Strong vs Weak Compare-and-Swap
// Strong CAS
x.compare_exchange_strong(old_x, new_x);
/*
if (x == old_x)
{
x = new_x;
return true;
}else{
old_x = x;
return false;
}
*/x.compare_exchange_weak(old_x, new_x) is essentially the same thing, but can spuriously fail and return false, even if x == old_x.
Memory Barriers
Memory Barriers - Introduction
Memory barriers go hand-in-hand with C++ atomics. Memory barriers control how changes to memory made by one CPU core become visible to other CPU cores. Without memory barriers, there is no guarantee of visibility whatsoever. Imagine you have two CPUs, both modifying a variable x in their on-chip caches. The main memory doesn’t have to change at all! There is no guarantee that anybody can see anything.
For example, CPU-1 cache might have x = 42, CPU-2 cache might have x = 17, while Main Memory still shows x = 0 (stale/unchanged). The problem is that each CPU sees its own value. Memory is unchanged, and there is no coherence between the cores.
Memory Barriers in C++
C++ memory barriers are modifiers on atomic operations.
Example:
This implies that we have put a release memory barrier on that store.
No Barriers - std::memory_order_relaxed
No memory barrier means that we can reorder reads and writes any way we want. We have an atomic x variable and a, b and c are non-atomic variables. In the program order, we write to a, then b, then c, then x. However, the observed order could be anything. For example, one possible reordering might be: c = 3, x.store(4), a = 1, b = 2.
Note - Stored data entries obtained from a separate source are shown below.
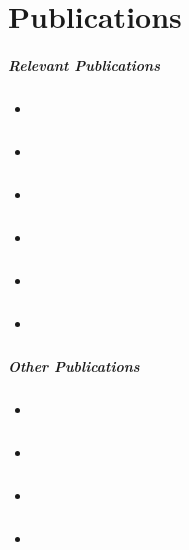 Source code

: \chapter{Publications} 

\paragraph{Relevant Publications}

\begin{itemize}
  \item \cite{KieferM14b} 
  \item \cite{KieferM14a} 
  \item \cite{DongK15a} 
  \item \cite{KieferM15a} 
  \item \cite{KieferM15b} 
  \item \cite{KieferM15c} 
\end{itemize}

\paragraph{Other Publications}

\begin{itemize}
  \item \cite{FGKMP2013} 
  \item \cite{BHK2013} 
  \item \cite{opake} 
  \item \cite{ManulisSKD15} 
\end{itemize}
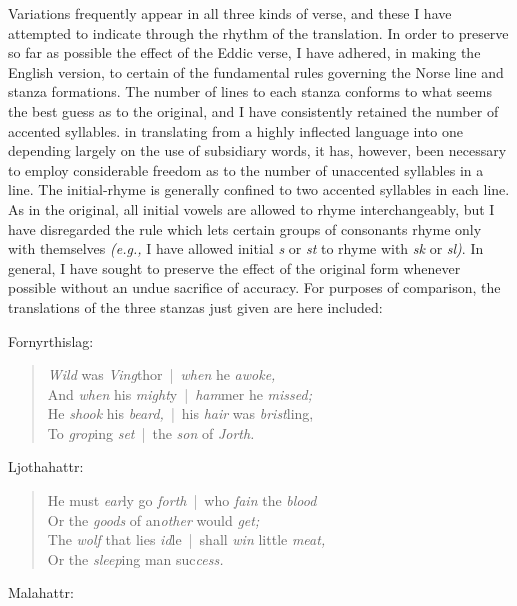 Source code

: \documentclass{scrbook}
\newcommand{\sep}{\textcolor{gray}{~|~}}
\begin{document}
Variations frequently appear in all three kinds of verse, and these I have attempted to indicate through the rhythm of the translation. In order to preserve so far as possible the effect of the Eddic verse, I have adhered, in making the English version, to certain of the fundamental rules governing the Norse line and stanza formations. The number of lines to each stanza conforms to what seems the best guess as to the original, and I have consistently retained the number of accented syllables. in translating from a highly inflected language into one depending largely on the use of subsidiary words, it has, however, been necessary to employ considerable freedom as to the number of unaccented syllables in a line. The initial-rhyme is generally confined to two accented syllables in each line. As in the original, all initial vowels are allowed to rhyme interchangeably, but I have disregarded the rule which lets certain groups of consonants rhyme only with themselves \emph{(e.g.,} I have allowed initial \emph{s} or \emph{st} to rhyme with \emph{sk} or \emph{sl)}. In general, I have sought to preserve the effect of the original form whenever possible without an undue sacrifice of accuracy. For purposes of comparison, the translations of the three stanzas just given are here included:

Fornyrthislag:

\begin{verse}
\textit{Wild} was \textit{Ving}thor{\sep}\textit{when} he \textit{awoke,} \\
And \textit{when} his \textit{might}y{\sep}\textit{ham}mer he \textit{missed;} \\
He \textit{shook} his \textit{beard,}{\sep}his \textit{hair} was \textit{brist}ling, \\
To \textit{grop}ing \textit{set}{\sep}the \textit{son} of \textit{Jorth.}
\end{verse}

Ljothahattr:

\begin{verse}
He must \textit{ear}ly go \textit{forth}{\sep}who \textit{fain} the \textit{blood} \\
Or the \textit{goods} of an\textit{other} would \textit{get;} \\
The \textit{wolf} that lies \textit{id}le{\sep}shall \textit{win} little \textit{meat,} \\
Or the \textit{sleep}ing man suc\textit{cess.}
\end{verse}

Malahattr:
\end{document}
The key point is that non-atomic variables (a, b, c) can be reordered freely. The atomic variable (x) with memory_order_relaxed also provides no ordering guarantees. The CPU and compiler can execute instructions in any order they choose.
Acquire Barrier
An acquire barrier is a half-barrier that acts as a one-way gate. Nothing that was after the load can move in front of it, but anything that was before can move after. Acquire barrier guarantees that all memory operations scheduled after the barrier in the program order become visible after the barrier. This applies to all operations - not just all reads or all writes, but both reads and writes. Furthermore, this applies to all operations, not just operations on the atomic variable, but literally all memory operations. Reads and writes cannot be reordered from after to before the barrier.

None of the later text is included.